_The problem:_ Repeat, exactly as written, the line with "0.55 & $0.01\times$" and every line that follows it in the material below, ending with the last.

_Materials provided:_

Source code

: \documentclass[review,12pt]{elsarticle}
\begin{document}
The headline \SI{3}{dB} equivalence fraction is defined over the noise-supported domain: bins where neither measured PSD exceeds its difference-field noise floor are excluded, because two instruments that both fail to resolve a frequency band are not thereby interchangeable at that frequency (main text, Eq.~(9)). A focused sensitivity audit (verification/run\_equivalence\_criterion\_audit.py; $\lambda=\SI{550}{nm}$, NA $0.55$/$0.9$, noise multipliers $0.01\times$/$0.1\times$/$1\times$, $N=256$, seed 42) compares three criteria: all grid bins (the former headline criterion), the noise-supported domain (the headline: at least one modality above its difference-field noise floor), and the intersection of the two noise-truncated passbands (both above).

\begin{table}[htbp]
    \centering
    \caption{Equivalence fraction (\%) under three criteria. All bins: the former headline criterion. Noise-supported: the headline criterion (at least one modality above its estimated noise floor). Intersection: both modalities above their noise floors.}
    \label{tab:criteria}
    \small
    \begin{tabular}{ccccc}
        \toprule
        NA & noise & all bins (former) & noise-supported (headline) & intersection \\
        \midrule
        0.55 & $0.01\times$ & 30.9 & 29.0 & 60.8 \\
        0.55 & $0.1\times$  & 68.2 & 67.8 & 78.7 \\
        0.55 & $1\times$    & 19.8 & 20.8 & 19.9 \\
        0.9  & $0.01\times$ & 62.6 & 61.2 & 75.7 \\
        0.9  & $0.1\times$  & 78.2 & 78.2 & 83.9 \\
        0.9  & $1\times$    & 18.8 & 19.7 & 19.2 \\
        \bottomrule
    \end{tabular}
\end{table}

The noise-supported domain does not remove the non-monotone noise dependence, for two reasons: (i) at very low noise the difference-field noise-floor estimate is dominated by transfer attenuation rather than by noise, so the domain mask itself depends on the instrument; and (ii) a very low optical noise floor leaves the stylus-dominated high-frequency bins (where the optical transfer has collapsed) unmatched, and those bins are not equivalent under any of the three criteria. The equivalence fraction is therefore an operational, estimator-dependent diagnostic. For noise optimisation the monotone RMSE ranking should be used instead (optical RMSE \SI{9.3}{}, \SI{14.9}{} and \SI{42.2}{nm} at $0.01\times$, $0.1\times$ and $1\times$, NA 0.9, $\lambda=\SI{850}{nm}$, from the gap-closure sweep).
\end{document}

_Result:_
        0.55 & $0.01\times$ & 30.9 & 29.0 & 60.8 \\
        0.55 & $0.1\times$  & 68.2 & 67.8 & 78.7 \\
        0.55 & $1\times$    & 19.8 & 20.8 & 19.9 \\
        0.9  & $0.01\times$ & 62.6 & 61.2 & 75.7 \\
        0.9  & $0.1\times$  & 78.2 & 78.2 & 83.9 \\
        0.9  & $1\times$    & 18.8 & 19.7 & 19.2 \\
        \bottomrule
    \end{tabular}
\end{table}

The noise-supported domain does not remove the non-monotone noise dependence, for two reasons: (i) at very low noise the difference-field noise-floor estimate is dominated by transfer attenuation rather than by noise, so the domain mask itself depends on the instrument; and (ii) a very low optical noise floor leaves the stylus-dominated high-frequency bins (where the optical transfer has collapsed) unmatched, and those bins are not equivalent under any of the three criteria. The equivalence fraction is therefore an operational, estimator-dependent diagnostic. For noise optimisation the monotone RMSE ranking should be used instead (optical RMSE \SI{9.3}{}, \SI{14.9}{} and \SI{42.2}{nm} at $0.01\times$, $0.1\times$ and $1\times$, NA 0.9, $\lambda=\SI{850}{nm}$, from the gap-closure sweep).
\end{document}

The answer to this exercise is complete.